Manifold Learning Yields Insight into Cellular State Space under Complex Experimental Conditions

Dr. Smita Krishnaswamy is an Assistant Professor in the department of Genetics at the Yale School of Medicine and Department of Computer Science in the Yale School of Applied Science and Engineering. She is also affiliated with the Yale Center for Biomedical Data Science, Yale Cancer Center, and Program in Applied Mathematics. Smita’s research focuses on developing unsupervised machine learning methods (especially graph signal processing and deep-learning) to denoise, impute, visualize and extract structure, patterns and relationships from big, high throughput, high dimensional biomedical data. Her methods have been applied variety of datasets from many systems including embryoid body differentiation, zebrafish development, the epithelial-to-mesenchymal transition in breast cancer, lung cancer immunotherapy, infectious disease data, gut microbiome data and patient data.

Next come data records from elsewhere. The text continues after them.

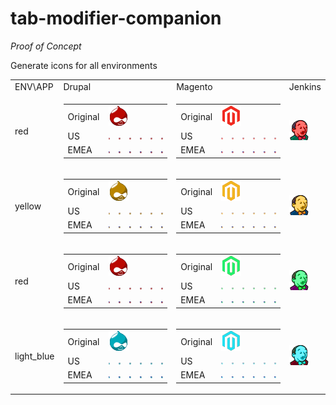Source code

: # tab-modifier-companion
_Proof of Concept_

Generate icons for all environments

<table>
    <tr>
        <td>ENV\APP</td>
        <td>Drupal</td>
        <td>Magento</td>
        <td>Jenkins</td>
    <tr>
    <tr>
        <td>red</td>
        <td>
            <table>
                <tr>
                    <td>Original</td>
                    <td colspan="6"><img src="icons_generated/red/drupal.png" /></td>
                </tr>
                <tr>
                    <td>US</td>
                    <td><img src="icons_generated/red/US/drupal.png" /></td>
                    <td><img src="icons_generated/red/US/drupal-US1.png" /></td>
                    <td><img src="icons_generated/red/US/drupal-US2.png" /></td>
                    <td><img src="icons_generated/red/US/drupal-US3.png" /></td>
                    <td><img src="icons_generated/red/US/drupal-US4.png" /></td>
                    <td><img src="icons_generated/red/US/drupal-US5.png" /></td>
                </tr>
                <tr>
                    <td>EMEA</td>
                    <td><img src="icons_generated/red/EMEA/drupal.png" /></td>
                    <td><img src="icons_generated/red/EMEA/drupal-EMEA1.png" /></td>
                    <td><img src="icons_generated/red/EMEA/drupal-EMEA2.png" /></td>
                    <td><img src="icons_generated/red/EMEA/drupal-EMEA3.png" /></td>
                    <td><img src="icons_generated/red/EMEA/drupal-EMEA4.png" /></td>
                    <td><img src="icons_generated/red/EMEA/drupal-EMEA5.png" /></td>
                </tr>
            </table>
        </td>
        <td>
            <table>
                <tr>
                    <td>Original</td>
                    <td colspan="6"><img src="icons_generated/red/magento.png" /></td>
                </tr>
                <tr>
                    <td>US</td>
                    <td><img src="icons_generated/red/US/magento.png" /></td>
                    <td><img src="icons_generated/red/US/magento-US1.png" /></td>
                    <td><img src="icons_generated/red/US/magento-US2.png" /></td>
                    <td><img src="icons_generated/red/US/magento-US3.png" /></td>
                    <td><img src="icons_generated/red/US/magento-US4.png" /></td>
                    <td><img src="icons_generated/red/US/magento-US5.png" /></td>
                </tr>
                <tr>
                    <td>EMEA</td>
                    <td><img src="icons_generated/red/EMEA/magento.png" /></td>
                    <td><img src="icons_generated/red/EMEA/magento-EMEA1.png" /></td>
                    <td><img src="icons_generated/red/EMEA/magento-EMEA2.png" /></td>
                    <td><img src="icons_generated/red/EMEA/magento-EMEA3.png" /></td>
                    <td><img src="icons_generated/red/EMEA/magento-EMEA4.png" /></td>
                    <td><img src="icons_generated/red/EMEA/magento-EMEA5.png" /></td>
                </tr>
            </table>
        </td>
        <td>
            <img src="icons_generated/red/jenkins.png" />
        </td>
    <tr>
    <tr>
        <td>yellow</td>
        <td>
            <table>
                <tr>
                    <td>Original</td>
                    <td colspan="6"><img src="icons_generated/yellow/drupal.png" /></td>
                </tr>
                <tr>
                    <td>US</td>
                    <td><img src="icons_generated/yellow/US/drupal.png" /></td>
                    <td><img src="icons_generated/yellow/US/drupal-US1.png" /></td>
                    <td><img src="icons_generated/yellow/US/drupal-US2.png" /></td>
                    <td><img src="icons_generated/yellow/US/drupal-US3.png" /></td>
                    <td><img src="icons_generated/yellow/US/drupal-US4.png" /></td>
                    <td><img src="icons_generated/yellow/US/drupal-US5.png" /></td>
                </tr>
                <tr>
                    <td>EMEA</td>
                    <td><img src="icons_generated/yellow/EMEA/drupal.png" /></td>
                    <td><img src="icons_generated/yellow/EMEA/drupal-EMEA1.png" /></td>
                    <td><img src="icons_generated/yellow/EMEA/drupal-EMEA2.png" /></td>
                    <td><img src="icons_generated/yellow/EMEA/drupal-EMEA3.png" /></td>
                    <td><img src="icons_generated/yellow/EMEA/drupal-EMEA4.png" /></td>
                    <td><img src="icons_generated/yellow/EMEA/drupal-EMEA5.png" /></td>
                </tr>
            </table>
        </td>
        <td>
            <table>
                <tr>
                    <td>Original</td>
                    <td colspan="6"><img src="icons_generated/yellow/magento.png" /></td>
                </tr>
                <tr>
                    <td>US</td>
                    <td><img src="icons_generated/yellow/US/magento.png" /></td>
                    <td><img src="icons_generated/yellow/US/magento-US1.png" /></td>
                    <td><img src="icons_generated/yellow/US/magento-US2.png" /></td>
                    <td><img src="icons_generated/yellow/US/magento-US3.png" /></td>
                    <td><img src="icons_generated/yellow/US/magento-US4.png" /></td>
                    <td><img src="icons_generated/yellow/US/magento-US5.png" /></td>
                </tr>
                <tr>
                    <td>EMEA</td>
                    <td><img src="icons_generated/yellow/EMEA/magento.png" /></td>
                    <td><img src="icons_generated/yellow/EMEA/magento-EMEA1.png" /></td>
                    <td><img src="icons_generated/yellow/EMEA/magento-EMEA2.png" /></td>
                    <td><img src="icons_generated/yellow/EMEA/magento-EMEA3.png" /></td>
                    <td><img src="icons_generated/yellow/EMEA/magento-EMEA4.png" /></td>
                    <td><img src="icons_generated/yellow/EMEA/magento-EMEA5.png" /></td>
                </tr>
            </table>
        </td>
        <td>
            <img src="icons_generated/yellow/jenkins.png" />
        </td>
    <tr>
    <tr>
        <td>red</td>
        <td>
            <table>
                <tr>
                    <td>Original</td>
                    <td colspan="6"><img src="icons_generated/red/drupal.png" /></td>
                </tr>
                <tr>
                    <td>US</td>
                    <td><img src="icons_generated/red/US/drupal.png" /></td>
                    <td><img src="icons_generated/red/US/drupal-US1.png" /></td>
                    <td><img src="icons_generated/red/US/drupal-US2.png" /></td>
                    <td><img src="icons_generated/red/US/drupal-US3.png" /></td>
                    <td><img src="icons_generated/red/US/drupal-US4.png" /></td>
                    <td><img src="icons_generated/red/US/drupal-US5.png" /></td>
                </tr>
                <tr>
                    <td>EMEA</td>
                    <td><img src="icons_generated/red/EMEA/drupal.png" /></td>
                    <td><img src="icons_generated/red/EMEA/drupal-EMEA1.png" /></td>
                    <td><img src="icons_generated/red/EMEA/drupal-EMEA2.png" /></td>
                    <td><img src="icons_generated/red/EMEA/drupal-EMEA3.png" /></td>
                    <td><img src="icons_generated/red/EMEA/drupal-EMEA4.png" /></td>
                    <td><img src="icons_generated/red/EMEA/drupal-EMEA5.png" /></td>
                </tr>
            </table>
        </td>
        <td>
            <table>
                <tr>
                    <td>Original</td>
                    <td colspan="6"><img src="icons_generated/green/magento.png" /></td>
                </tr>
                <tr>
                    <td>US</td>
                    <td><img src="icons_generated/green/US/magento.png" /></td>
                    <td><img src="icons_generated/green/US/magento-US1.png" /></td>
                    <td><img src="icons_generated/green/US/magento-US2.png" /></td>
                    <td><img src="icons_generated/green/US/magento-US3.png" /></td>
                    <td><img src="icons_generated/green/US/magento-US4.png" /></td>
                    <td><img src="icons_generated/green/US/magento-US5.png" /></td>
                </tr>
                <tr>
                    <td>EMEA</td>
                    <td><img src="icons_generated/green/EMEA/magento.png" /></td>
                    <td><img src="icons_generated/green/EMEA/magento-EMEA1.png" /></td>
                    <td><img src="icons_generated/green/EMEA/magento-EMEA2.png" /></td>
                    <td><img src="icons_generated/green/EMEA/magento-EMEA3.png" /></td>
                    <td><img src="icons_generated/green/EMEA/magento-EMEA4.png" /></td>
                    <td><img src="icons_generated/green/EMEA/magento-EMEA5.png" /></td>
                </tr>
            </table>
        </td>
        <td>
            <img src="icons_generated/green/jenkins.png" />
        </td>
    <tr>
    <tr>
        <td>light_blue</td>
        <td>
            <table>
                <tr>
                    <td>Original</td>
                    <td colspan="6"><img src="icons_generated/light_blue/drupal.png" /></td>
                </tr>
                <tr>
                    <td>US</td>
                    <td><img src="icons_generated/light_blue/US/drupal.png" /></td>
                    <td><img src="icons_generated/light_blue/US/drupal-US1.png" /></td>
                    <td><img src="icons_generated/light_blue/US/drupal-US2.png" /></td>
                    <td><img src="icons_generated/light_blue/US/drupal-US3.png" /></td>
                    <td><img src="icons_generated/light_blue/US/drupal-US4.png" /></td>
                    <td><img src="icons_generated/light_blue/US/drupal-US5.png" /></td>
                </tr>
                <tr>
                    <td>EMEA</td>
                    <td><img src="icons_generated/light_blue/EMEA/drupal.png" /></td>
                    <td><img src="icons_generated/light_blue/EMEA/drupal-EMEA1.png" /></td>
                    <td><img src="icons_generated/light_blue/EMEA/drupal-EMEA2.png" /></td>
                    <td><img src="icons_generated/light_blue/EMEA/drupal-EMEA3.png" /></td>
                    <td><img src="icons_generated/light_blue/EMEA/drupal-EMEA4.png" /></td>
                    <td><img src="icons_generated/light_blue/EMEA/drupal-EMEA5.png" /></td>
                </tr>
            </table>
        </td>
        <td>
            <table>
                <tr>
                    <td>Original</td>
                    <td colspan="6"><img src="icons_generated/light_blue/magento.png" /></td>
                </tr>
                <tr>
                    <td>US</td>
                    <td><img src="icons_generated/light_blue/US/magento.png" /></td>
                    <td><img src="icons_generated/light_blue/US/magento-US1.png" /></td>
                    <td><img src="icons_generated/light_blue/US/magento-US2.png" /></td>
                    <td><img src="icons_generated/light_blue/US/magento-US3.png" /></td>
                    <td><img src="icons_generated/light_blue/US/magento-US4.png" /></td>
                    <td><img src="icons_generated/light_blue/US/magento-US5.png" /></td>
                </tr>
                <tr>
                    <td>EMEA</td>
                    <td><img src="icons_generated/light_blue/EMEA/magento.png" /></td>
                    <td><img src="icons_generated/light_blue/EMEA/magento-EMEA1.png" /></td>
                    <td><img src="icons_generated/light_blue/EMEA/magento-EMEA2.png" /></td>
                    <td><img src="icons_generated/light_blue/EMEA/magento-EMEA3.png" /></td>
                    <td><img src="icons_generated/light_blue/EMEA/magento-EMEA4.png" /></td>
                    <td><img src="icons_generated/light_blue/EMEA/magento-EMEA5.png" /></td>
                </tr>
            </table>
        </td>
        <td>
            <img src="icons_generated/light_blue/jenkins.png" />
        </td>
    <tr>
</table>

Smita teaches three courses: Machine Learning for Biology (Fall), Deep Learning Theory and applications (spring), Advanced Topics in Machine Learning & Data Mining (Spring). She completed her postdoctoral training at Columbia University in the systems biology department where she focused on learning computational models of cellular signaling from single-cell mass cytometry data. She was trained as a computer scientist with a Ph.D. from the University of Michigan’s EECS department where her research focused on algorithms for automated synthesis and probabilistic verification of nanoscale logic circuits. Following her time in Michigan, Smita spent 2 years at IBM’s TJ Watson Research Center as a researcher in the systems division where she worked on automated bug finding and error correction in logic.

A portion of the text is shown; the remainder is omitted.